- WORK TO BE COMPLETED -
Whenever a line in the entries includes the word "shortfall", copy that line out.

- RECORDED INFORMATION -
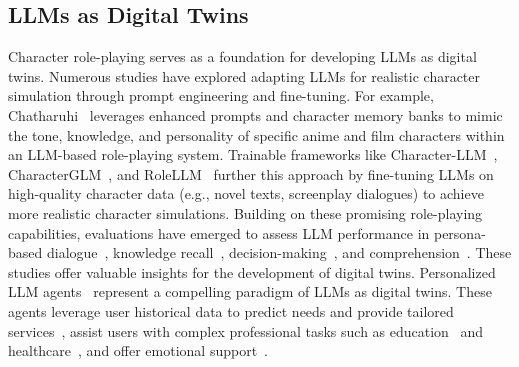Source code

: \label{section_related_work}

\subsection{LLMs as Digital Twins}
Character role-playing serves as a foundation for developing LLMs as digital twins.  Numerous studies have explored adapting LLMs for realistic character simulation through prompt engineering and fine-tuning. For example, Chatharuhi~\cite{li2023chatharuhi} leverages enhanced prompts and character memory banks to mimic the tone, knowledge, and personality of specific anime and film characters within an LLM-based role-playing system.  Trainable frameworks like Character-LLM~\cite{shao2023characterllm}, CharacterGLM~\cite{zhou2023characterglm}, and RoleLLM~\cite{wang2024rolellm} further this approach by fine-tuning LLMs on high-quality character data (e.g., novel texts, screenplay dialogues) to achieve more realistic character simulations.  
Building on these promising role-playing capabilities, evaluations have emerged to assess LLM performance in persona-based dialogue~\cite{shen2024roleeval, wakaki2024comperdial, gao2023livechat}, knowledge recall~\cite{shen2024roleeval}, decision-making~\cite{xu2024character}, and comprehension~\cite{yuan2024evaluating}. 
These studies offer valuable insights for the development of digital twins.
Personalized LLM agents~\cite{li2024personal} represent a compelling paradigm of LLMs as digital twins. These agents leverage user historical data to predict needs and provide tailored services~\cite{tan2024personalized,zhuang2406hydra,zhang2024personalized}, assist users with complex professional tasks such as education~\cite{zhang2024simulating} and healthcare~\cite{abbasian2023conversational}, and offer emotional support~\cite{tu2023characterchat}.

* * *

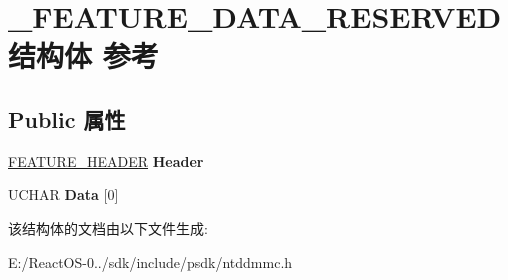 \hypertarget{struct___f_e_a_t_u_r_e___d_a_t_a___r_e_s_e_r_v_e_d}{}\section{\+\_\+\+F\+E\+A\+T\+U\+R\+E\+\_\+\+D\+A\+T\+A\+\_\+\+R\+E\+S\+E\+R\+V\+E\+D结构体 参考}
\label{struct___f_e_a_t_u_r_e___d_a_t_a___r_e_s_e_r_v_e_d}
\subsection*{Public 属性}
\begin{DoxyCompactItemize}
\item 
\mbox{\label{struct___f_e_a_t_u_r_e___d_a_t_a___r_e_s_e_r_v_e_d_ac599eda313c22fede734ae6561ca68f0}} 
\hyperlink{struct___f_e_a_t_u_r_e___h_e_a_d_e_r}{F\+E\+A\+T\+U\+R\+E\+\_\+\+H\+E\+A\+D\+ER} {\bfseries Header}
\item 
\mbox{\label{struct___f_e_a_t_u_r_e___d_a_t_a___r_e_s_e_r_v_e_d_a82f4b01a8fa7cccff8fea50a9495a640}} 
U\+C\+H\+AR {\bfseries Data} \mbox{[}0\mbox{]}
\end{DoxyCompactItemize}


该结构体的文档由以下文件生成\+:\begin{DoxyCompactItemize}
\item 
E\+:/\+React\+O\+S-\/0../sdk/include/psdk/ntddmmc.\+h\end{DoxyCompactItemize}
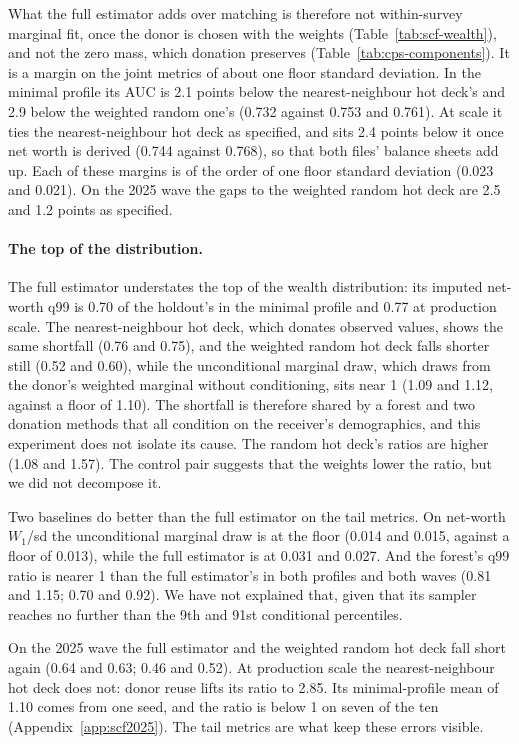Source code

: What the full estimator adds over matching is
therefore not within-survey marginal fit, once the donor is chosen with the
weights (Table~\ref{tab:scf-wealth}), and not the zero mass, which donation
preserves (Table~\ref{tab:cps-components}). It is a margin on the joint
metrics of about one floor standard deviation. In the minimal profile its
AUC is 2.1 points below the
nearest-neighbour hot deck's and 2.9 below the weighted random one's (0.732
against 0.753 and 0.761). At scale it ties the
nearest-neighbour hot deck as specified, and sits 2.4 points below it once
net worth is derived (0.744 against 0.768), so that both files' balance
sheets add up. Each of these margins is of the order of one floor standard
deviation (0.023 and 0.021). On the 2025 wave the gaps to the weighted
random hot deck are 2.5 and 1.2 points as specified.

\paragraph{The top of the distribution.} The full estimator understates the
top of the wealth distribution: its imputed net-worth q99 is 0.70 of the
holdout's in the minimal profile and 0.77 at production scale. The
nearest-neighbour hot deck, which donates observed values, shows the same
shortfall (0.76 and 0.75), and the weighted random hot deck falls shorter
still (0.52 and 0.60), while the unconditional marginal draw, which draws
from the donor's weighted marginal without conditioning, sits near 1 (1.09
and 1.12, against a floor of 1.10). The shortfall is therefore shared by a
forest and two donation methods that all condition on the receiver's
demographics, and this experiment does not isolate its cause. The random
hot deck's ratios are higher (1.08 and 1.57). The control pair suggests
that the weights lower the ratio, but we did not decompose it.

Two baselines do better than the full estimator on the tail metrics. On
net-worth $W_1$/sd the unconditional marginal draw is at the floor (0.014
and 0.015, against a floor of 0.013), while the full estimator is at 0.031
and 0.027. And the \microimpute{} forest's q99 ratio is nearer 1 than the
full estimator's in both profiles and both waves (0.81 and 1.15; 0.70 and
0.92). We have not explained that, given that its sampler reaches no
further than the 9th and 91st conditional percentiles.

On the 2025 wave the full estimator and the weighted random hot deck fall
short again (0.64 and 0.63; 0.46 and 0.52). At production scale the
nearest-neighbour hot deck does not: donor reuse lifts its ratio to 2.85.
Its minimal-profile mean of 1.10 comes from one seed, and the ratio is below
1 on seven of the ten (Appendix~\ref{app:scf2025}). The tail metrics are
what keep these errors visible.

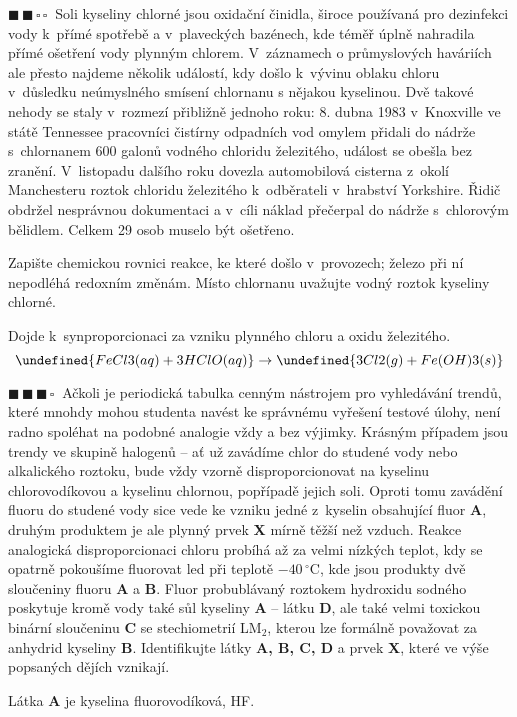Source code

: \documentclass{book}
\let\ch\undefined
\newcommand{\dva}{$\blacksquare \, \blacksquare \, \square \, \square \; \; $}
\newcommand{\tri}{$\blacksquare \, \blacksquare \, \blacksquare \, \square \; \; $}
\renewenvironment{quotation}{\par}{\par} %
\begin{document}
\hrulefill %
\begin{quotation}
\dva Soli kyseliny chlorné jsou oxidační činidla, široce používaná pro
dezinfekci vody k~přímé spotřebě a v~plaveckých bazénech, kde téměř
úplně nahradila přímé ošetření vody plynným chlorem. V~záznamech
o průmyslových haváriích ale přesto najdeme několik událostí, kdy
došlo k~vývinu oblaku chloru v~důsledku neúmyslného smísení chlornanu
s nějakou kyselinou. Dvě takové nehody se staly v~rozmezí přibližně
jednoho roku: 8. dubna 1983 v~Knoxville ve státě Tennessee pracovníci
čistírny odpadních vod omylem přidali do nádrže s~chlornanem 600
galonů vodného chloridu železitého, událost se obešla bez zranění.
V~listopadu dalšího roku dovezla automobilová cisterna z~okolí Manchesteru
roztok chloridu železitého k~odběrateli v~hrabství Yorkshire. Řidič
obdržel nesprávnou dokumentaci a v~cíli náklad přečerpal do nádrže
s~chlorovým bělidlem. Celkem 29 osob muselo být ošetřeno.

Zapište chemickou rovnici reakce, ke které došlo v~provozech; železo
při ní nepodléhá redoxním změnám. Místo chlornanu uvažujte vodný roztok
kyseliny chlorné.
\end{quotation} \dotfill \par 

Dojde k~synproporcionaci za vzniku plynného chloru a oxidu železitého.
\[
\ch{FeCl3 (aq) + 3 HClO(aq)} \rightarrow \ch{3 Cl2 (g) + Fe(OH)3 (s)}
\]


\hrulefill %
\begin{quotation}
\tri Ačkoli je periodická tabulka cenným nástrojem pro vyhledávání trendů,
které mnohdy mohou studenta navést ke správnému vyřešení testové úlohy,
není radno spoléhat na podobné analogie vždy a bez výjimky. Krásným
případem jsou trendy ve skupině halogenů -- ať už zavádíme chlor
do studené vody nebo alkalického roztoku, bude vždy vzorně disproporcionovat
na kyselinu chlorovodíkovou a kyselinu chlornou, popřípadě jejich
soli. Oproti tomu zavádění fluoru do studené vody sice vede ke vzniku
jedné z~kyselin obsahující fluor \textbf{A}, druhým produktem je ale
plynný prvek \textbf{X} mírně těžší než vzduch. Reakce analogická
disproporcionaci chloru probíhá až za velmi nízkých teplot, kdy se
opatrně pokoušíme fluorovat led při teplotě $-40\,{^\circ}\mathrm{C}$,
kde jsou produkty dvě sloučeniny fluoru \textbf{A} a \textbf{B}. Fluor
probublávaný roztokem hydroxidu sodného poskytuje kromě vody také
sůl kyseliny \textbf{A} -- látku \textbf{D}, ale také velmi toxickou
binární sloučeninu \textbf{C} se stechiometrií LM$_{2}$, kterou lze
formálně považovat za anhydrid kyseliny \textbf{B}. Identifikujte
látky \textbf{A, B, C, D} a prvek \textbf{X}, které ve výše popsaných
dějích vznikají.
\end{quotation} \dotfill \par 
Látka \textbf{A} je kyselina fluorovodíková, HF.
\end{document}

- FINISHED EXERCISE -
shortfall (0.76 and 0.75), and the weighted random hot deck falls shorter
and 1.12, against a floor of 1.10). The shortfall is therefore shared by a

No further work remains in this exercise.